Report back every line from the entries below in which the word "real" occurs.

__Listed entries__
******

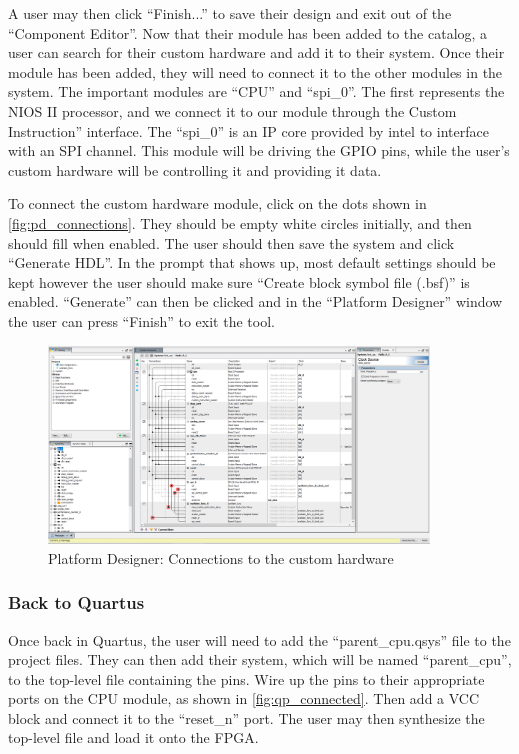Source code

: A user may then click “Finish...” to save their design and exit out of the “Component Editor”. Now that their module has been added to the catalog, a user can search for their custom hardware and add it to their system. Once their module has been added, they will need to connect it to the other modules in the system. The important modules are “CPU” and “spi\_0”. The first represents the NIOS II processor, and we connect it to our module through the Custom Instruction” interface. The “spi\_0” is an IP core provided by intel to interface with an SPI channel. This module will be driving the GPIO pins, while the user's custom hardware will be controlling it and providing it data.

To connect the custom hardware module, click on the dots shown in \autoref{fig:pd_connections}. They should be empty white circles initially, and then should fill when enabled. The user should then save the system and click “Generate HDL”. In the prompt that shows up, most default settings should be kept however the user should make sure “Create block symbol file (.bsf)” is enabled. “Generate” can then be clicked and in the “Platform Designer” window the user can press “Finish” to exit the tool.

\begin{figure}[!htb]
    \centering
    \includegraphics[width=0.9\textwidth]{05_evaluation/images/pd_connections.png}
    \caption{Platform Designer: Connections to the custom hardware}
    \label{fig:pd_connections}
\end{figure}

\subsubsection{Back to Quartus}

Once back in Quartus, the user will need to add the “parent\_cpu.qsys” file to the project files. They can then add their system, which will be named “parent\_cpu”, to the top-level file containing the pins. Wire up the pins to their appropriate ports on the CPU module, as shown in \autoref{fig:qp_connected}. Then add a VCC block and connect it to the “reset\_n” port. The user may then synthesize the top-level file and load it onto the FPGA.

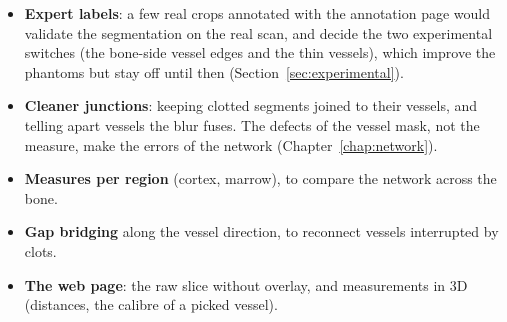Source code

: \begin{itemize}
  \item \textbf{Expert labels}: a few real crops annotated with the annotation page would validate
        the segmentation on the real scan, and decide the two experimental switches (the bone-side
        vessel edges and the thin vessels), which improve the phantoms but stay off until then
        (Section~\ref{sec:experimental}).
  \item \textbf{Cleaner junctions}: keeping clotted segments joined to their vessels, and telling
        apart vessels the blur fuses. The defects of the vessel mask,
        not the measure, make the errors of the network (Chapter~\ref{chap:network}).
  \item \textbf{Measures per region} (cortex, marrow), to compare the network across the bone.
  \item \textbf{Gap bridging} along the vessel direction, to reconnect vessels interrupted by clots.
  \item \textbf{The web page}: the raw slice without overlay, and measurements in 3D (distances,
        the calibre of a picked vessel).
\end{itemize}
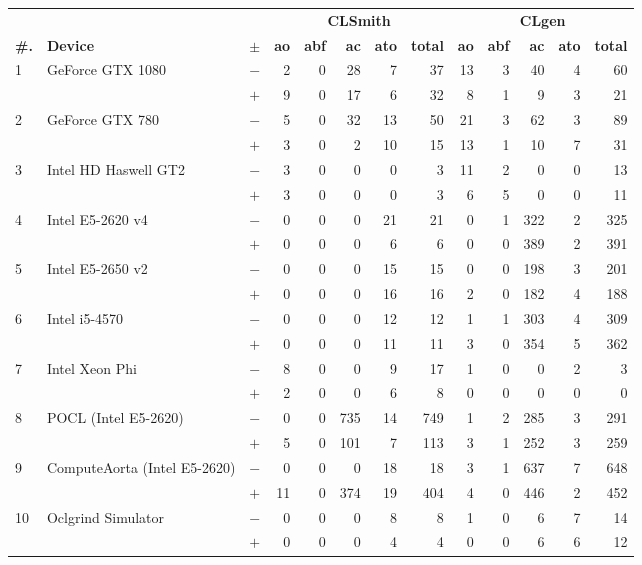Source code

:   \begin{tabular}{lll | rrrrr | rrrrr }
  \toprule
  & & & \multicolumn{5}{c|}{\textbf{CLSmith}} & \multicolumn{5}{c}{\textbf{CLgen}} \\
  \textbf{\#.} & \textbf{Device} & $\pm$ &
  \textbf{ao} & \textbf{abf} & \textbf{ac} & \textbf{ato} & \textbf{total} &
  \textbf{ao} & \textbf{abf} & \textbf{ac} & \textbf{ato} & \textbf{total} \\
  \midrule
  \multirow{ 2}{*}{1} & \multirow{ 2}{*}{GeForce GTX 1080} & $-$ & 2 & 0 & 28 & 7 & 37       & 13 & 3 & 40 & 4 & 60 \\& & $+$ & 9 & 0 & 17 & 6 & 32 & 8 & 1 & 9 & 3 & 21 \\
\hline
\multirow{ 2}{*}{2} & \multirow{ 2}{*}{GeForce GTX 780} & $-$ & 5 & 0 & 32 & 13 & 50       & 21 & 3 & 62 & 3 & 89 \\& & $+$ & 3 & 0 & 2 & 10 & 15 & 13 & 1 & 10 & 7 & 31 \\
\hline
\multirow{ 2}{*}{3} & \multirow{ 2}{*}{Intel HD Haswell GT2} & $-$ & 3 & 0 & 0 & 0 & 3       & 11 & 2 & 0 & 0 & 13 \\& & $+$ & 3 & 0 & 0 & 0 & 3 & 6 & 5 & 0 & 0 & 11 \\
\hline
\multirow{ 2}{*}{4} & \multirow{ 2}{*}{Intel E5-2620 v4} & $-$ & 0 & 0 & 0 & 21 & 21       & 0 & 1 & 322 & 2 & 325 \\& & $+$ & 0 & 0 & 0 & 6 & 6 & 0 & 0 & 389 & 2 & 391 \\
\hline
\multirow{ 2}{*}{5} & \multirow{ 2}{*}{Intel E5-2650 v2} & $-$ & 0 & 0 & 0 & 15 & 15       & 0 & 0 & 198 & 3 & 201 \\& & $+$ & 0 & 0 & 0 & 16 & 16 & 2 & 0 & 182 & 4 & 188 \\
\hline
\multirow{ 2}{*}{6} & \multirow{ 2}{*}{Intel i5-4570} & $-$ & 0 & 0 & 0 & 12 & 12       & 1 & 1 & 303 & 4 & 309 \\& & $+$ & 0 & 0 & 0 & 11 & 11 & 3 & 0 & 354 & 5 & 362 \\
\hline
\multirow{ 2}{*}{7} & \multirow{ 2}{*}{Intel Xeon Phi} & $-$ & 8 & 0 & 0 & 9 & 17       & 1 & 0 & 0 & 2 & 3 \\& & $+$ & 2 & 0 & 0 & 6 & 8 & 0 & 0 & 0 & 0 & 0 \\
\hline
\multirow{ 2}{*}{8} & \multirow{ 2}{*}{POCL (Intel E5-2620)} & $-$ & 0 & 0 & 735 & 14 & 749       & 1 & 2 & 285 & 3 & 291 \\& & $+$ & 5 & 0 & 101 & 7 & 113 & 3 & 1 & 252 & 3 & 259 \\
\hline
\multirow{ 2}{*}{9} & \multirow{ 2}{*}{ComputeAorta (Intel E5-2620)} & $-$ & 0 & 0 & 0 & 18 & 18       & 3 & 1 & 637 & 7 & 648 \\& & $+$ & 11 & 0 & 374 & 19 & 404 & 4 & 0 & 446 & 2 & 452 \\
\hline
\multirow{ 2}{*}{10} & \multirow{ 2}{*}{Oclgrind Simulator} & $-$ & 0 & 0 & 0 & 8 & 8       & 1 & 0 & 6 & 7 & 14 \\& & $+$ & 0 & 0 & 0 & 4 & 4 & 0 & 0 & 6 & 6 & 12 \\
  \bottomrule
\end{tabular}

******

__Response area__
  \item \textbf{Expert labels}: a few real crops annotated with the annotation page would validate
        the segmentation on the real scan, and decide the two experimental switches (the bone-side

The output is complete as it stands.